Le patron d’une firme gazière britannique expliquait à la BBC que «les exploitants hésitent souvent à fermer des installations de peur qu’il soit techniquement difficile ou coûteux de les remettre en service, et c’est probablement le cas ici». Il est plus économique de continuer à polluer massivement et détruire le gaz que de stopper les machines. Les scientifiques s’inquiètent des grandes quantités de dioxyde de carbone produites par ces «torchages». Cette pratique ne produit pas que du CO2 mais aussi des suies, en particulier des particules de carbone noir qui vont se déposer sur la neige et la glace. En assombrissant ces surfaces claires, ces suies accélèrent «considérablement» la fonte des glaces et le réchauffement global.

Cette affaire est un exemple parmi d’autres de la folie du capitalisme mondial. Des quantités phénoménales de gaz brûlées en pure perte, polluant massivement, alors que les pénuries d’énergie menacent plusieurs pays. Mais l’exemple russe n’est pas isolé.

En France, une filiale de l’entreprise Engie rejette volontairement des milliers de mètres cubes de gaz. Une vidéo montrant un vanne relâchant dans l’air un puissant panache de méthane avait été révélée au printemps. Il ne s’agissait pas d’un accident mais d’une pratique courante et volontaire : «la mise à l’évent». Il s’agit de purger rapidement une canalisation avant une inspection ou des réparations. Pour la direction de l’entreprise, purger ses tuyaux en relâchant de grandes quantités de gaz permet de gagner du temps. Et le temps, c’est de l’argent. Plus de 2,5 millions de mètres cube sont gaspillés de cette manière chaque année rien que par ce seul sous-traitant d’Engie. C’est l’équivalent de la consommation de plusieurs milliers de ménages. Le gaz rejeté étant du méthane, il est 30 fois plus polluant que le CO2. La pratique est illégale, mais jamais sanctionnée. «La fin de l’abondance» disait l’autre…

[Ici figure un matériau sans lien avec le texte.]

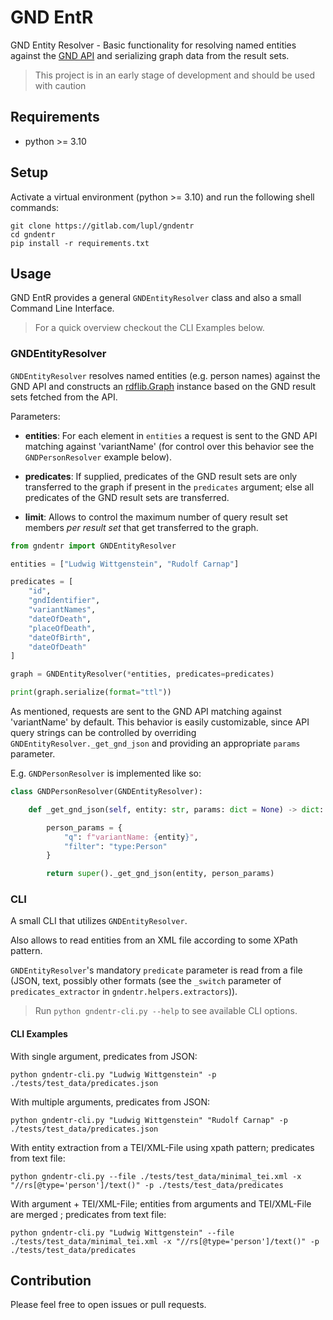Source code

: # GND EntR

GND Entity Resolver - Basic functionality for resolving named entities against the [GND API](https://lobid.org/gnd/api) and serializing graph data from the result sets.

> This project is in an early stage of development and should be used with caution

## Requirements

* python >= 3.10

## Setup 

Activate a virtual environment (python >= 3.10) and run the following shell commands:

```shell
git clone https://gitlab.com/lupl/gndentr
cd gndentr
pip install -r requirements.txt
```
## Usage

GND EntR provides a general `GNDEntityResolver` class and also a small Command Line Interface.

> For a quick overview checkout the CLI Examples below.

### GNDEntityResolver 

`GNDEntityResolver` resolves named entities (e.g. person names) against the GND API and constructs an [rdflib.Graph](https://rdflib.readthedocs.io/en/stable/apidocs/rdflib.html#rdflib.graph.Graph) instance based on the GND result sets fetched from the API.

Parameters:

* **entities**: For each element in `entities` a request is sent to the GND API matching against 'variantName' (for control over this behavior see the `GNDPersonResolver` example below).

* **predicates**: If supplied, predicates of the GND result sets are only transferred to the graph if present in the `predicates` argument;  else all predicates of the GND result sets are transferred.

* **limit**: Allows to control the maximum number of query result set members *per result set* that get transferred to the graph.

```python
from gndentr import GNDEntityResolver

entities = ["Ludwig Wittgenstein", "Rudolf Carnap"]

predicates = [
    "id",
    "gndIdentifier",
    "variantNames",
    "dateOfDeath",
    "placeOfDeath",
    "dateOfBirth",
    "dateOfDeath"
]

graph = GNDEntityResolver(*entities, predicates=predicates)

print(graph.serialize(format="ttl"))
```

As mentioned, requests are sent to the GND API matching against 'variantName' by default.
This behavior is easily customizable, since API query strings can be controlled by overriding `GNDEntityResolver._get_gnd_json` and providing an appropriate `params` parameter.

E.g. `GNDPersonResolver` is implemented like so:

```python
class GNDPersonResolver(GNDEntityResolver):

    def _get_gnd_json(self, entity: str, params: dict = None) -> dict:

        person_params = {
            "q": f"variantName: {entity}",
            "filter": "type:Person"
        }

        return super()._get_gnd_json(entity, person_params)
```


### CLI

A small CLI that utilizes `GNDEntityResolver`.

Also allows to read entities from an XML file according to some XPath pattern.

`GNDEntityResolver`'s mandatory `predicate` parameter is read from a file (JSON, text, possibly other formats (see the `_switch` parameter of `predicates_extractor` in `gndentr.helpers.extractors`)).

> Run `python gndentr-cli.py --help` to see available CLI options.

#### CLI Examples

With single argument, predicates from JSON:

```shell
python gndentr-cli.py "Ludwig Wittgenstein" -p ./tests/test_data/predicates.json
```

With multiple arguments, predicates from JSON:

```shell
python gndentr-cli.py "Ludwig Wittgenstein" "Rudolf Carnap" -p ./tests/test_data/predicates.json
```

With entity extraction from a TEI/XML-File using xpath pattern; predicates from text file:

```shell
python gndentr-cli.py --file ./tests/test_data/minimal_tei.xml -x "//rs[@type='person']/text()" -p ./tests/test_data/predicates
```

With argument + TEI/XML-File; entities from arguments and TEI/XML-File are merged ; predicates from text file:

```shell
python gndentr-cli.py "Ludwig Wittgenstein" --file ./tests/test_data/minimal_tei.xml -x "//rs[@type='person']/text()" -p ./tests/test_data/predicates
```

## Contribution

Please feel free to open issues or pull requests.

Dans le même registre, durant le confinement de 2020, les compagnies aériennes ont fait voler des dizaines de milliers d’avions à vide. La seule compagnie allemande Lufthansa a confirmé 18000 vols «fantômes». Les avions volaient en rond, sans passager, pour brûler leur kérosène, avant de se poser. Il s’agissait d’éviter de perdre leurs «droits d’atterrissage et décollage» : si les compagnies n’utilisent pas au moins 80% des créneaux horaires qui leur sont alloués dans les aéroports, ceux-ci peuvent être attribués à la concurrence. Il est plus rentable de voler à vide et de polluer pour rien. Capitalisme du désastre.